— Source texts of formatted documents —
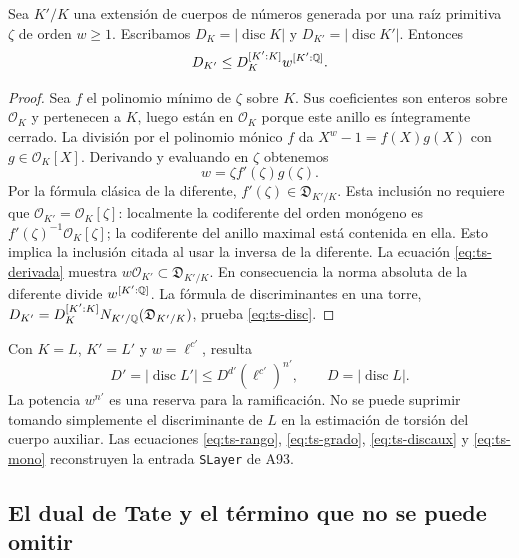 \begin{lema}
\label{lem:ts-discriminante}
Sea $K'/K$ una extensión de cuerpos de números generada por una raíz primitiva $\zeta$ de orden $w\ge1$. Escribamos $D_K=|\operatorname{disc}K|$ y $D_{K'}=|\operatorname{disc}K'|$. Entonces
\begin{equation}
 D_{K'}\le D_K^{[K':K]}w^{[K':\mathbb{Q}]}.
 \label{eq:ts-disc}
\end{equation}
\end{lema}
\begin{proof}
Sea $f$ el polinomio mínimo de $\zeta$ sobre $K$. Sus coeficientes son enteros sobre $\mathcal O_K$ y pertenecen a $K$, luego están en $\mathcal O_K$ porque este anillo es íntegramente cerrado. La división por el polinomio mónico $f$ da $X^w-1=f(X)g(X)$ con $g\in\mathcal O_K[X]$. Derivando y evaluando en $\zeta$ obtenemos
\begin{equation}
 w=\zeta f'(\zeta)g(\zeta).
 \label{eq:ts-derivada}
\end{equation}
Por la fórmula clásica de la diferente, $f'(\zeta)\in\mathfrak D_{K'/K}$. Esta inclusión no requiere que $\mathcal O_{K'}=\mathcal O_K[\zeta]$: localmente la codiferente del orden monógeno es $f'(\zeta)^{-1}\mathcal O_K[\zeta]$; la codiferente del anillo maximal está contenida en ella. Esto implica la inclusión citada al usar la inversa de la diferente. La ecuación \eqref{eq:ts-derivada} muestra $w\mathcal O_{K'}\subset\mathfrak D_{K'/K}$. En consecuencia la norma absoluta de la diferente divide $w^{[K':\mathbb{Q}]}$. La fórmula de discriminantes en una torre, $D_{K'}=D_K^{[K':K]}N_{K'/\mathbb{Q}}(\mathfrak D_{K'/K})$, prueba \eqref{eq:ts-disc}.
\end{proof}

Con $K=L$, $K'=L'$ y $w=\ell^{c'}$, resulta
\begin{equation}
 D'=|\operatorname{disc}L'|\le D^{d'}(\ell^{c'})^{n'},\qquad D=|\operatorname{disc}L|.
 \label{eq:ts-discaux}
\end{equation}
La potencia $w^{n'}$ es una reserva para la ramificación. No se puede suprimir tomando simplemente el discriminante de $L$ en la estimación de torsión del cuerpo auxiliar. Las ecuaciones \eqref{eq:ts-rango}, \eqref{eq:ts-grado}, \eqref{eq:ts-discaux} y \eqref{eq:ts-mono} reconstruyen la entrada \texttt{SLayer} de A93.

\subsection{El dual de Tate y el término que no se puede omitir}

--

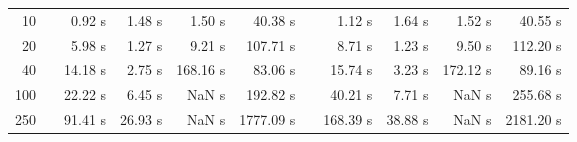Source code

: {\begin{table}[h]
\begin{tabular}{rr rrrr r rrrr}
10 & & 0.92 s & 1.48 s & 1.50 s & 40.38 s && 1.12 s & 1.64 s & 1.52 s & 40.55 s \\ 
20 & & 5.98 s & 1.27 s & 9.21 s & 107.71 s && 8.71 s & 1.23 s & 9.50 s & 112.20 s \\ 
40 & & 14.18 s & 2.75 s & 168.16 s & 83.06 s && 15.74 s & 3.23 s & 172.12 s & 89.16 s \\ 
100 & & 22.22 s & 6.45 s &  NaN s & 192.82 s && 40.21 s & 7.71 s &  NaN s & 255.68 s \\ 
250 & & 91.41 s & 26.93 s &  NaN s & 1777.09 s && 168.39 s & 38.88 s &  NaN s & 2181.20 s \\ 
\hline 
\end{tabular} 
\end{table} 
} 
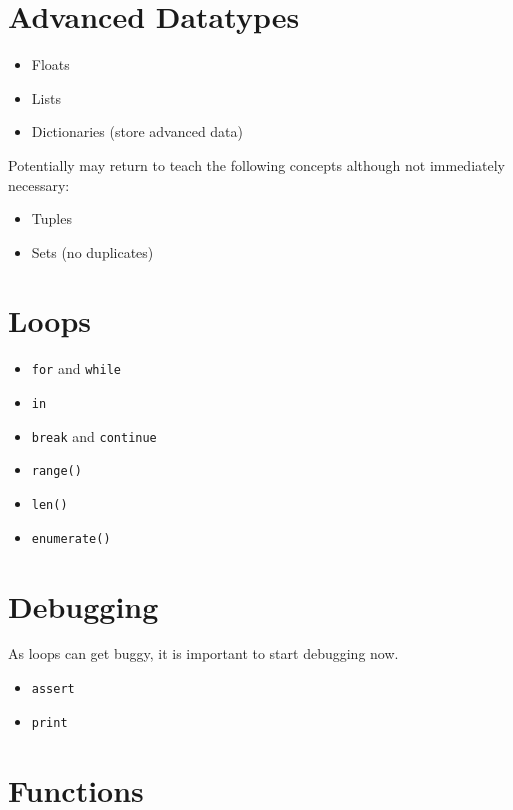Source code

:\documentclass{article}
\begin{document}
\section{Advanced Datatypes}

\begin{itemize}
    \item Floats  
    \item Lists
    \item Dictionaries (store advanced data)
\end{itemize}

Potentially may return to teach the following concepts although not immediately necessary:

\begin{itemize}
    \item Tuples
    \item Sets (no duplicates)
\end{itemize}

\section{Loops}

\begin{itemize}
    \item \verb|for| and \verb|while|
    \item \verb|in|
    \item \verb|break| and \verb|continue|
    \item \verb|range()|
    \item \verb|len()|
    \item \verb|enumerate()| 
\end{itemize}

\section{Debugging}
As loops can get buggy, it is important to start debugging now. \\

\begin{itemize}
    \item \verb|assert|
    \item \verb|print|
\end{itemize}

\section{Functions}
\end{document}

— YOUR OBJECTIVE —
Only the lines containing "discaux" are needed; copy each of them from the data.

— RESPONSE TO THE TASK —
 \label{eq:ts-discaux}
La potencia $w^{n'}$ es una reserva para la ramificación. No se puede suprimir tomando simplemente el discriminante de $L$ en la estimación de torsión del cuerpo auxiliar. Las ecuaciones \eqref{eq:ts-rango}, \eqref{eq:ts-grado}, \eqref{eq:ts-discaux} y \eqref{eq:ts-mono} reconstruyen la entrada \texttt{SLayer} de A93.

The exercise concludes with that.